O café estava ótimo. Mas como tudo o que é ótimo, também havia acabado. Raspava as sobras com a colherzinha. Sempre fico tentando prolongar o que já acabou. No caso do café, menos mal. O gosto permanece na boca por um bom tempo ainda. Vou me despedindo do sabor aos poucos, massageando minha língua no céu da boca. Nunca bebo água antes da última gota do gosto ir embora.

Quando finalmente acontece o desfecho de mais uma experiência sinestésica com o café, tomo um gole de água e percebo que ela ainda está lá, parada, sentada à minha frente, me encarando. Fico meio sem graça e finjo pegar um farelo de bolo no meu colo. Mas ela continua olhando pra mim. Olhando não, me fuzilando com aqueles olhos de bala. A bela com olhos de bala. E ainda traz à baila aquele assunto que achei que já havíamos bebido até o último gole:

- Você ainda me ama, né?

- Isso é uma acusação?

Silêncio. Ela pega o guardanapo, esfrega-o nas mãos, leva-o à boca, olha pra mim, olha para o guardanapo e repete toda a cerimônia algumas vezes. Ela sempre faz isso quando está nervosa. Quando namorávamos, era o jeito que tinha de demonstrar que não estava gostando de algo que eu estava dizendo. Mas agora não namorávamos mais. Éramos amigos apenas. Mas talvez naquele café, em uma livraria de shopping, eu tenha dito alguma coisa ou feito alguma coisa que a fez perceber que eu ainda gostasse dela. Não como um amigo costuma gostar.

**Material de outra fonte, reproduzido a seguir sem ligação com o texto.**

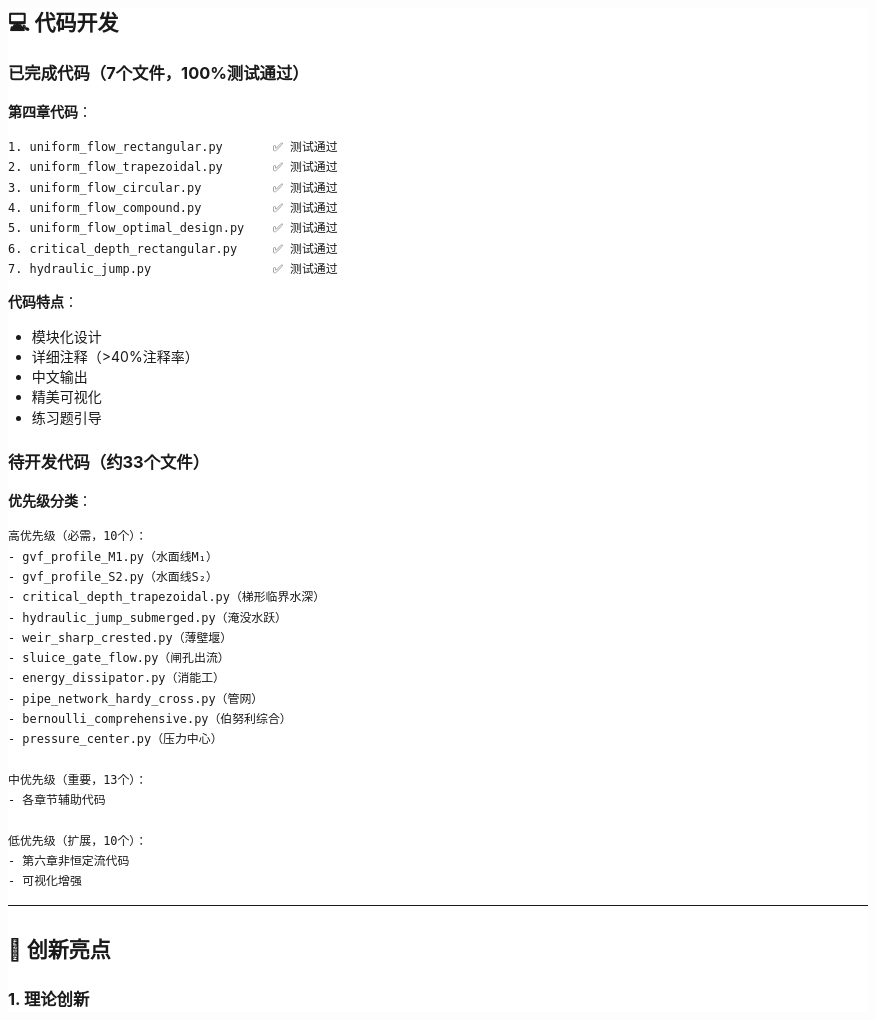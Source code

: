 
## 💻 代码开发

### 已完成代码（7个文件，100%测试通过）

**第四章代码**：
```
1. uniform_flow_rectangular.py       ✅ 测试通过
2. uniform_flow_trapezoidal.py       ✅ 测试通过
3. uniform_flow_circular.py          ✅ 测试通过
4. uniform_flow_compound.py          ✅ 测试通过
5. uniform_flow_optimal_design.py    ✅ 测试通过
6. critical_depth_rectangular.py     ✅ 测试通过
7. hydraulic_jump.py                 ✅ 测试通过
```

**代码特点**：
- 模块化设计
- 详细注释（>40%注释率）
- 中文输出
- 精美可视化
- 练习题引导

### 待开发代码（约33个文件）

**优先级分类**：
```
高优先级（必需，10个）：
- gvf_profile_M1.py（水面线M₁）
- gvf_profile_S2.py（水面线S₂）
- critical_depth_trapezoidal.py（梯形临界水深）
- hydraulic_jump_submerged.py（淹没水跃）
- weir_sharp_crested.py（薄壁堰）
- sluice_gate_flow.py（闸孔出流）
- energy_dissipator.py（消能工）
- pipe_network_hardy_cross.py（管网）
- bernoulli_comprehensive.py（伯努利综合）
- pressure_center.py（压力中心）

中优先级（重要，13个）：
- 各章节辅助代码

低优先级（扩展，10个）：
- 第六章非恒定流代码
- 可视化增强
```

---

## 🎯 创新亮点

### 1. 理论创新
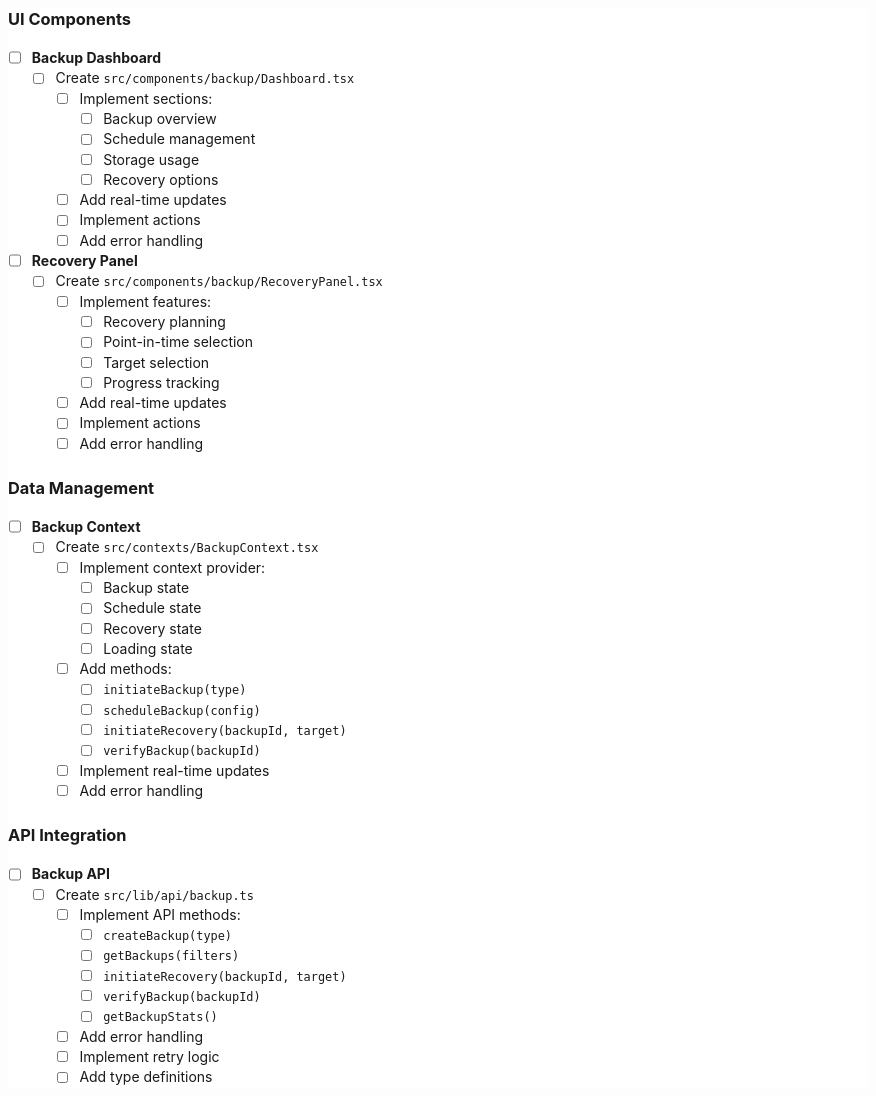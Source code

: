 ### UI Components
- [ ] **Backup Dashboard**
  - [ ] Create `src/components/backup/Dashboard.tsx`
    - [ ] Implement sections:
      - [ ] Backup overview
      - [ ] Schedule management
      - [ ] Storage usage
      - [ ] Recovery options
    - [ ] Add real-time updates
    - [ ] Implement actions
    - [ ] Add error handling

- [ ] **Recovery Panel**
  - [ ] Create `src/components/backup/RecoveryPanel.tsx`
    - [ ] Implement features:
      - [ ] Recovery planning
      - [ ] Point-in-time selection
      - [ ] Target selection
      - [ ] Progress tracking
    - [ ] Add real-time updates
    - [ ] Implement actions
    - [ ] Add error handling

### Data Management
- [ ] **Backup Context**
  - [ ] Create `src/contexts/BackupContext.tsx`
    - [ ] Implement context provider:
      - [ ] Backup state
      - [ ] Schedule state
      - [ ] Recovery state
      - [ ] Loading state
    - [ ] Add methods:
      - [ ] `initiateBackup(type)`
      - [ ] `scheduleBackup(config)`
      - [ ] `initiateRecovery(backupId, target)`
      - [ ] `verifyBackup(backupId)`
    - [ ] Implement real-time updates
    - [ ] Add error handling

### API Integration
- [ ] **Backup API**
  - [ ] Create `src/lib/api/backup.ts`
    - [ ] Implement API methods:
      - [ ] `createBackup(type)`
      - [ ] `getBackups(filters)`
      - [ ] `initiateRecovery(backupId, target)`
      - [ ] `verifyBackup(backupId)`
      - [ ] `getBackupStats()`
    - [ ] Add error handling
    - [ ] Implement retry logic
    - [ ] Add type definitions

- Responda. Você ainda me ama, não é?

- Você continua me acusando, não é?

- Se é uma acusação, você não vai se defender?

- Bem, se isso aqui é um tribunal. Se eu estou em um julgamento. Se eu sou o réu. Se meu delito é te amar. E se a pena para este crime é não poder mais conviver com você… aí eu poderia mentir descaradamente! Mesmo com a minha mão direita sobre a bíblia. Só para poder continuar te vendo, convivendo com você, conversando com você, mandando memes despretensiosos durante a madrugada ou um simples ‘saudadocê’ num domingo de manhã. Mataria e morreria por essas migalhas.

- Mas isso é assumir a…

- Não, não! Eu não vou mentir. Eu prefiro dizer a verdade, mesmo sem bíblia e assumir a minha culpa. Mesmo que pegue pena perpétua por isso. Sim, eu te amo. Eu te amo! Como sempre te amei, do mesmo jeito desde o primeiro dia. Pronto. Satisfeita? Agora pode proferir a sentença.

Sem responder nada, ela se levantou, pegou sua bolsa, olhou pra mim com seus olhos de bala, agora em forma de pena. Virou-se e foi embora. Condenou-me a passar o resto da vida em um lugar chamado Nunca Mais.